A Doctor of Philosophy degree in geoscience is designed to bring students to the forefront of a specialized area of geoscience for future employment in higher education or in industry or government research.
The Doctor of Philosophy program in geoscience requires a minimum of 72 s.h. of graduate credit. The Ph.D. requires a dissertation, which has the approximate research content of three published papers.
Throughout their graduate study, Ph.D. students must maintain a g.p.a. of at least 3.00 in all course work required for their degree and in all graduate-level geoscience course work. Students whose grade-point average drops below 3.00 are placed on academic probation.
Students usually enter the program with established fields of interest and a research advisor already selected. Under exceptional circumstances, a student may be admitted to the Ph.D. program without an established field of interest.
Entering students must consult with a research advisor or the department's director of graduate study before they enroll in courses. By the first month of their second semester of doctoral study, all students must select an advisor. Each student also must select a thesis topic and forward it to the department chair for approval by the end of the first month of the second semester of doctoral study.
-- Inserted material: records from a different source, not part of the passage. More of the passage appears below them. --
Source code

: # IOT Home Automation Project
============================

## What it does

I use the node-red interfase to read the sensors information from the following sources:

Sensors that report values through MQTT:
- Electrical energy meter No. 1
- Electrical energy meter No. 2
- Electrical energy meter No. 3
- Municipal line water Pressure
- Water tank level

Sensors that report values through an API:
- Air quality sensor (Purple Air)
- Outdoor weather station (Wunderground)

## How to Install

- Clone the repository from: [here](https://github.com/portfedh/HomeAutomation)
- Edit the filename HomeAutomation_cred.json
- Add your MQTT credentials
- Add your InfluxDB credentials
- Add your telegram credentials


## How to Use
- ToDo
Within broad limits, students should select courses that reflect their individual needs, interests, and talents; their advisor and advisory committee must approve their course selections.
During the second semester of doctoral study, each student should propose an advisory committee of at least five faculty members to the department chair for approval. Before the end of the second semester, students must obtain their committee's approval of a suitable plan of study to be submitted to the department chair for approval. In consultation with the advisor and other faculty members, each doctoral candidate prepares a formal dissertation proposal approved by their committee and submitted to the department chair for approval by the end of the candidate's third semester of doctoral study.
Students are required to include in their plan of study at least 18 s.h. of regular course work taught by tenured or tenure-track faculty members of the Department of Earth and Environmental Sciences. Students must earn the 18 s.h. after being admitted to and enrolling in the Ph.D. program. Directed study and research credit do not count toward the required 18 s.h.
All entering students are required to enroll in EES:5070 Geologic Orientation during the fall semester of their first year in the graduate program. Students must enroll in EES:5010 Geoscience Seminar Series each semester they are registered until they successfully defend their dissertation, or for two consecutive semesters after the semester in which they pass their comprehensive examination, whichever comes first.
After earning their first 24 s.h. of graduate credit, students must be enrolled at least two consecutive semesters in full-time study (at least 9 s.h. per semester) at the University of Iowa; or they must be enrolled three consecutive semesters for at least 6 s.h. per semester at the University, during which time they hold at least a one-quarter-time assistantship that is certified by the department as contributing to their doctoral program.
Students should complete most of their course work before taking the comprehensive examination, which consists of both written and oral portions and which must be passed before the end of the fourth semester of doctoral study.
Once Ph.D. candidates have passed the comprehensive examination, they are required to register each semester until they receive the degree. Candidates who have completed their plan of study may register for GRAD:6002 Doctoral Continuous Registration or GRAD:6003 Doctoral Final Registration.
Students must submit their written dissertation to the committee at least two weeks before the final examination. All Ph.D. candidates must deliver a one-hour public presentation associated with the dissertation defense. They also are required to submit a manuscript presenting the results of their graduate research to a refereed journal or other publication approved by the department chair before they may defend their dissertation.
Students are encouraged to present their research at local, regional, national, or international meetings. The department provides partial funding for travel to such meetings.
Detailed information about graduate degree requirements and timelines for making satisfactory progress toward a degree is available under "Graduate Student Guidelines" on the Graduate Programs web page of the Department of Earth and Environmental Sciences website.
All geoscience graduate students must meet the admission and degree requirements of the Graduate College; see the Manual of Rules and Regulations of the Graduate College (particularly sections IX, X, and XII). They also should acquaint themselves with the University calendar, for deadline dates and so forth.
The doctoral degree is required for college and university faculty positions and for some research positions in industry.
Career opportunities are readily available for geoscience graduates. Professional geologists work in resource companies, environmental corporations, educational institutions, conservation agencies, urban planning, state and federal geological surveys, and government resource and research organizations.
The Pomerantz Career Center offers multiple resources to help students find internships and jobs.